REQUIRED ACTION —
As you look over the data below, please find each line where the word "proved" appears, then copy it.

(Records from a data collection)
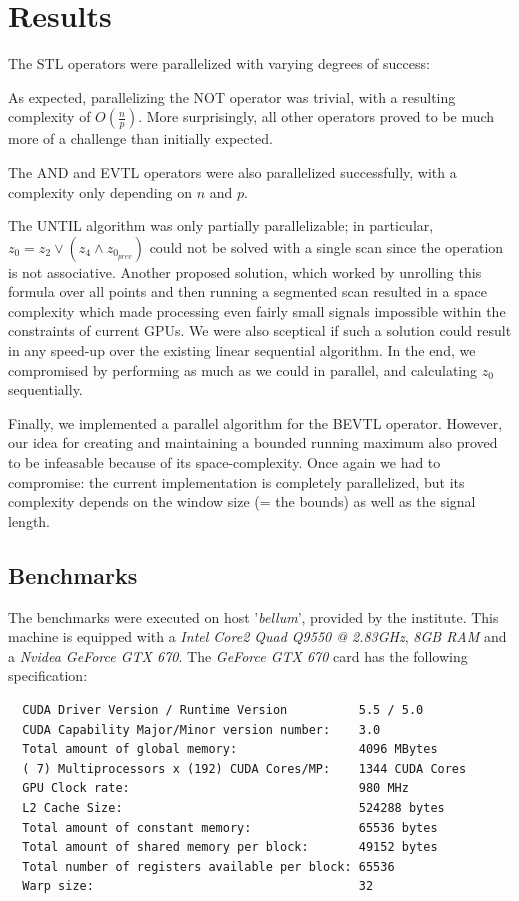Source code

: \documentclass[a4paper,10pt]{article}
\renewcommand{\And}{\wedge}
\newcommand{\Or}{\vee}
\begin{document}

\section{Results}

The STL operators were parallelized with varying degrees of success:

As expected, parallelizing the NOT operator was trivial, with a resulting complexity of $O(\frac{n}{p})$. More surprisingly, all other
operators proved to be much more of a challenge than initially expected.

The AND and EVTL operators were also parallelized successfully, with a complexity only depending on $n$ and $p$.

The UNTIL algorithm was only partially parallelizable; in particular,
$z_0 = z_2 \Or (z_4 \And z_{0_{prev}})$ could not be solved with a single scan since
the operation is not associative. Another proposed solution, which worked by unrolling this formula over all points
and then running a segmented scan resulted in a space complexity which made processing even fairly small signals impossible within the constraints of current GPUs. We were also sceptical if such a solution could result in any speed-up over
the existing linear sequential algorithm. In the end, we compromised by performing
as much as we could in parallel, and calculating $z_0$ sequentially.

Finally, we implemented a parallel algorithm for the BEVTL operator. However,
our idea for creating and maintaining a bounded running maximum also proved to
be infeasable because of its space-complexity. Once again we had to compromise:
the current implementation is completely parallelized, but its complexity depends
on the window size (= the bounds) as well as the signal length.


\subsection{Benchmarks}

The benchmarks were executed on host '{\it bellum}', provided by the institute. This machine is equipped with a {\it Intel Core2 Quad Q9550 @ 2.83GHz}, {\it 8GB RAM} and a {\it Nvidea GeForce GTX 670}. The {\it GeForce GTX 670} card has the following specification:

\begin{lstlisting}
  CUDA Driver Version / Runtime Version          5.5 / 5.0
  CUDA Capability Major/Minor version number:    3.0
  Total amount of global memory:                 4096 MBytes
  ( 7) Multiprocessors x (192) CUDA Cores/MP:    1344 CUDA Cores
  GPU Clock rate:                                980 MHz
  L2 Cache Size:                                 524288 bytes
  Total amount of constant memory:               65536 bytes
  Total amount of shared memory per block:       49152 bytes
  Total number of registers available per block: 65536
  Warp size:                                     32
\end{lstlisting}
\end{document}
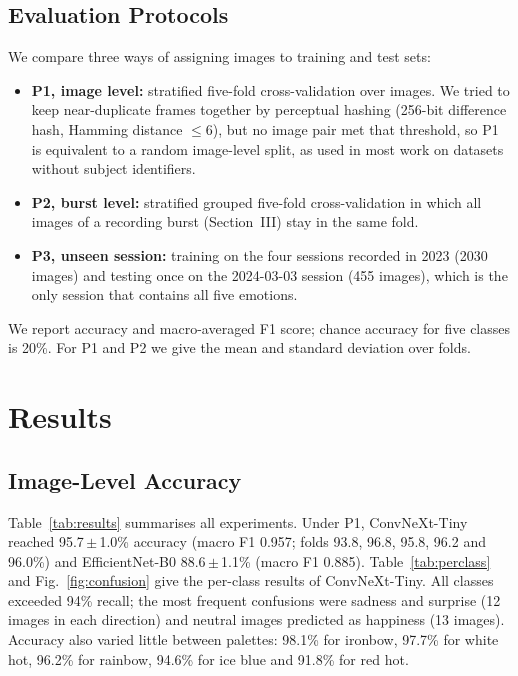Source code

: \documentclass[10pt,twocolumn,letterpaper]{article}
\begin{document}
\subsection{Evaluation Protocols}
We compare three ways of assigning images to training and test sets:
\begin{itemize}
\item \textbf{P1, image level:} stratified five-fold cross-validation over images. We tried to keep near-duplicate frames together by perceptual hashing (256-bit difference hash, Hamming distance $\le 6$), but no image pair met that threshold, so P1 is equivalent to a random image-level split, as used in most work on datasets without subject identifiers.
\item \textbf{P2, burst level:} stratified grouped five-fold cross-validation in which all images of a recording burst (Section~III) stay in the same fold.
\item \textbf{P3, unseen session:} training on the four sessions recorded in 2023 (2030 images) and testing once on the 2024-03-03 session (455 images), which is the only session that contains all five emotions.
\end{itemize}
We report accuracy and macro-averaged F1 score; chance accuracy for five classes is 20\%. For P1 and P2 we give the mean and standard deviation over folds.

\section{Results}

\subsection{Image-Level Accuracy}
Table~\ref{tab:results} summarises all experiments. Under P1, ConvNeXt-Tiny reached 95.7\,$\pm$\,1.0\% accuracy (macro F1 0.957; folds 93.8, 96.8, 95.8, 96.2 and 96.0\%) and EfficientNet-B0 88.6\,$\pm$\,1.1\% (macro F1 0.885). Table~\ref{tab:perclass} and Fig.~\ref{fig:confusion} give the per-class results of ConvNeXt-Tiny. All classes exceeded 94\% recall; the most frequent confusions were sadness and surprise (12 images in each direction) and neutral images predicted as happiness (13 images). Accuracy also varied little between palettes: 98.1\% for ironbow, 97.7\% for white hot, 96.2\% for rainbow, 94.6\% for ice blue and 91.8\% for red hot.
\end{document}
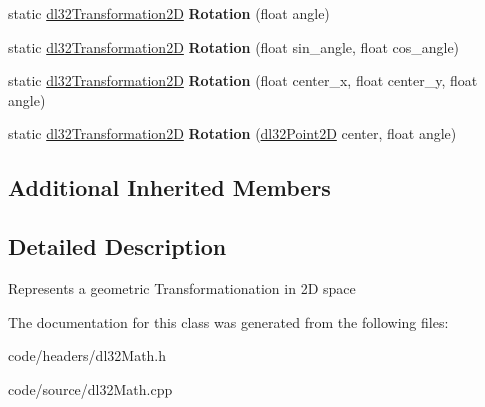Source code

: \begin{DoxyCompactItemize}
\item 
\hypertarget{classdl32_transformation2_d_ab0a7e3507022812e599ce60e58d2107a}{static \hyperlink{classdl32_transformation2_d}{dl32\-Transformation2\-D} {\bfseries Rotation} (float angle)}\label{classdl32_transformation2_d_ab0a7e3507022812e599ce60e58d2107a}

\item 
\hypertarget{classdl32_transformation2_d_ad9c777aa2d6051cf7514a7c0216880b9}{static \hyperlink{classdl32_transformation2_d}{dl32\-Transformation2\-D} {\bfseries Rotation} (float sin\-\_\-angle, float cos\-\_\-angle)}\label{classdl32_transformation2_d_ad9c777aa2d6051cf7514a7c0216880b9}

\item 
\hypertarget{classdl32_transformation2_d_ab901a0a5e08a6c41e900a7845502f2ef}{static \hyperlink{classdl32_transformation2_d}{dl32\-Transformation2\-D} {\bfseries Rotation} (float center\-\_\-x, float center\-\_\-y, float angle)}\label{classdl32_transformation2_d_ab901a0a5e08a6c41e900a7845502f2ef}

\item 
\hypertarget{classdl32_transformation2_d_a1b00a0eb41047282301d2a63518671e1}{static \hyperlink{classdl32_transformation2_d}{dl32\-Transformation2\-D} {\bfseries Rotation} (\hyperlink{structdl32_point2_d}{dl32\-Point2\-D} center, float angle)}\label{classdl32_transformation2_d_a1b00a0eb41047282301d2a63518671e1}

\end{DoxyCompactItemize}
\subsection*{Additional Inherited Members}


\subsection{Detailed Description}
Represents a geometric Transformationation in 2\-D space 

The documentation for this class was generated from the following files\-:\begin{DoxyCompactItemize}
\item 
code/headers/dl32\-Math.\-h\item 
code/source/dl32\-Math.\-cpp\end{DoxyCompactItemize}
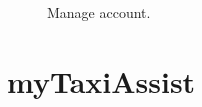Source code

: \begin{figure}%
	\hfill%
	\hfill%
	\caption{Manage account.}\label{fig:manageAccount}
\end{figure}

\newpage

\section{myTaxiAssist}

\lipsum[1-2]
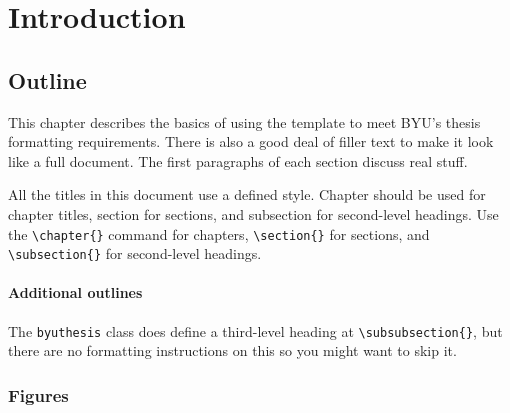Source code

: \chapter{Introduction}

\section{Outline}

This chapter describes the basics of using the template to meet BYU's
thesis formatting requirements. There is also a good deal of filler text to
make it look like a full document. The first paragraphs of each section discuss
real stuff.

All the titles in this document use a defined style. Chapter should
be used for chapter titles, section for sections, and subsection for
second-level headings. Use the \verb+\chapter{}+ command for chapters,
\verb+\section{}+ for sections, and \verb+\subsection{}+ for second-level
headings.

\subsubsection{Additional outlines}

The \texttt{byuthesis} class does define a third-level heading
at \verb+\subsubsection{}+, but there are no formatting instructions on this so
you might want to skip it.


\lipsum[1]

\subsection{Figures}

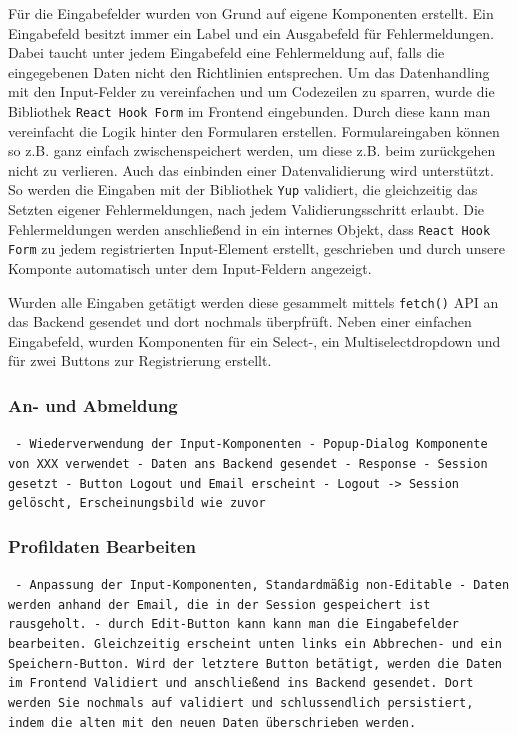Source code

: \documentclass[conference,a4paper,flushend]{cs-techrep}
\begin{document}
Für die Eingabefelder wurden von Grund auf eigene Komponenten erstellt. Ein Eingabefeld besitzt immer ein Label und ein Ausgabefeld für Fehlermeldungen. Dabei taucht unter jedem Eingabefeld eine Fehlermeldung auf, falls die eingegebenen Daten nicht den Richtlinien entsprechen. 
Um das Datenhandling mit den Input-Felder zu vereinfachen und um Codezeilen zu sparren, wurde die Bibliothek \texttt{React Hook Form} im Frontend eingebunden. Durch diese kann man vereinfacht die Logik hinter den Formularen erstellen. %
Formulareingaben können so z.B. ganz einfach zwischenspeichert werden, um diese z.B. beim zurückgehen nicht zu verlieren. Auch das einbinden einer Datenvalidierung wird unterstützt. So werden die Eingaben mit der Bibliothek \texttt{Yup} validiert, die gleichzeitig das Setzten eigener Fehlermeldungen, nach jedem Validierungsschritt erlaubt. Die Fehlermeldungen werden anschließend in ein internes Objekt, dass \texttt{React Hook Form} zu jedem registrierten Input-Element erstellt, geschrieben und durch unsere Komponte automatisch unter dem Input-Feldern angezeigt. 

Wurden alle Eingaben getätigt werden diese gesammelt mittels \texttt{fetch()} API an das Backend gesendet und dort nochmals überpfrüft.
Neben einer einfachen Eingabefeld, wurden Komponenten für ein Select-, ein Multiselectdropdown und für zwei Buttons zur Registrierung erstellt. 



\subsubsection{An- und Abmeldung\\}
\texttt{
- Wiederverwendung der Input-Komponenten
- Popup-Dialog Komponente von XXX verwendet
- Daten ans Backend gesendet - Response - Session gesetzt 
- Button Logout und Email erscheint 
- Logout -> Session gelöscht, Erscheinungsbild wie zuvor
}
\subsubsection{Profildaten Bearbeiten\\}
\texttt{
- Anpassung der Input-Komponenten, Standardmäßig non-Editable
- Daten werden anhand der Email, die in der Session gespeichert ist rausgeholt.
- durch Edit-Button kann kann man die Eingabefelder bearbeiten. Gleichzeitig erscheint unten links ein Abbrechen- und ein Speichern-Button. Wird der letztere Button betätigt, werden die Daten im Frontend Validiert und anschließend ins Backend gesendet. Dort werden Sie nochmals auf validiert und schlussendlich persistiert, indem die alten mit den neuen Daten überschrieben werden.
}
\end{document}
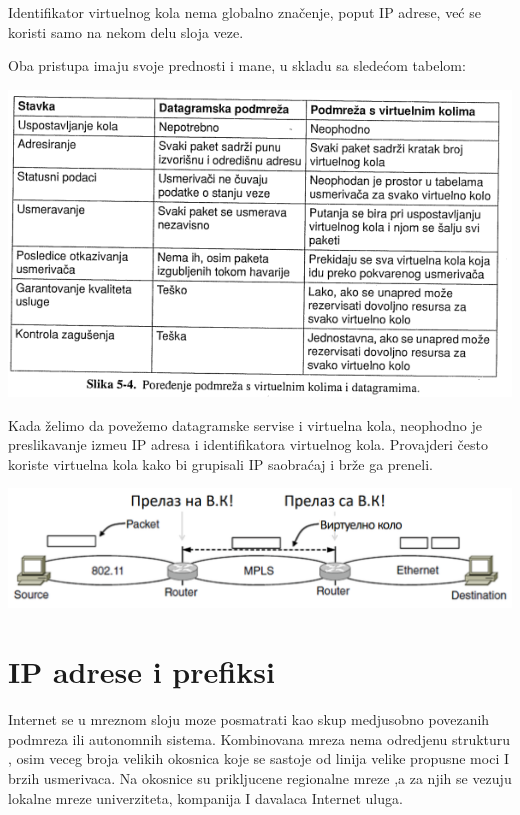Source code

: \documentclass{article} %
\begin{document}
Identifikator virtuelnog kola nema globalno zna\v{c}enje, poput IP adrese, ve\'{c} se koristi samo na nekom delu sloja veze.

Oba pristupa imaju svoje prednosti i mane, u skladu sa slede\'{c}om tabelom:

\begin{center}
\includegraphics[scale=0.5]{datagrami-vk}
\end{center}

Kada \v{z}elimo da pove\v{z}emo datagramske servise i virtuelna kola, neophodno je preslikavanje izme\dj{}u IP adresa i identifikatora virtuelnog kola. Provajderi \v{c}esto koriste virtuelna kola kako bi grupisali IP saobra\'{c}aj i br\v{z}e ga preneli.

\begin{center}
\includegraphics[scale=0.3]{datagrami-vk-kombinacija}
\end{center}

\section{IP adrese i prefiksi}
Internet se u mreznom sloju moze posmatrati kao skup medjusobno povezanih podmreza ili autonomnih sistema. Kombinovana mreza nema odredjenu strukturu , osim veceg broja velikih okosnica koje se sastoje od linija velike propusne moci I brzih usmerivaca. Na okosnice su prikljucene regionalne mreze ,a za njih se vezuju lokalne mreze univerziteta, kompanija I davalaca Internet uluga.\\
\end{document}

ANSWER BOX —
operators proved to be much more of a challenge than initially expected.
our idea for creating and maintaining a bounded running maximum also proved to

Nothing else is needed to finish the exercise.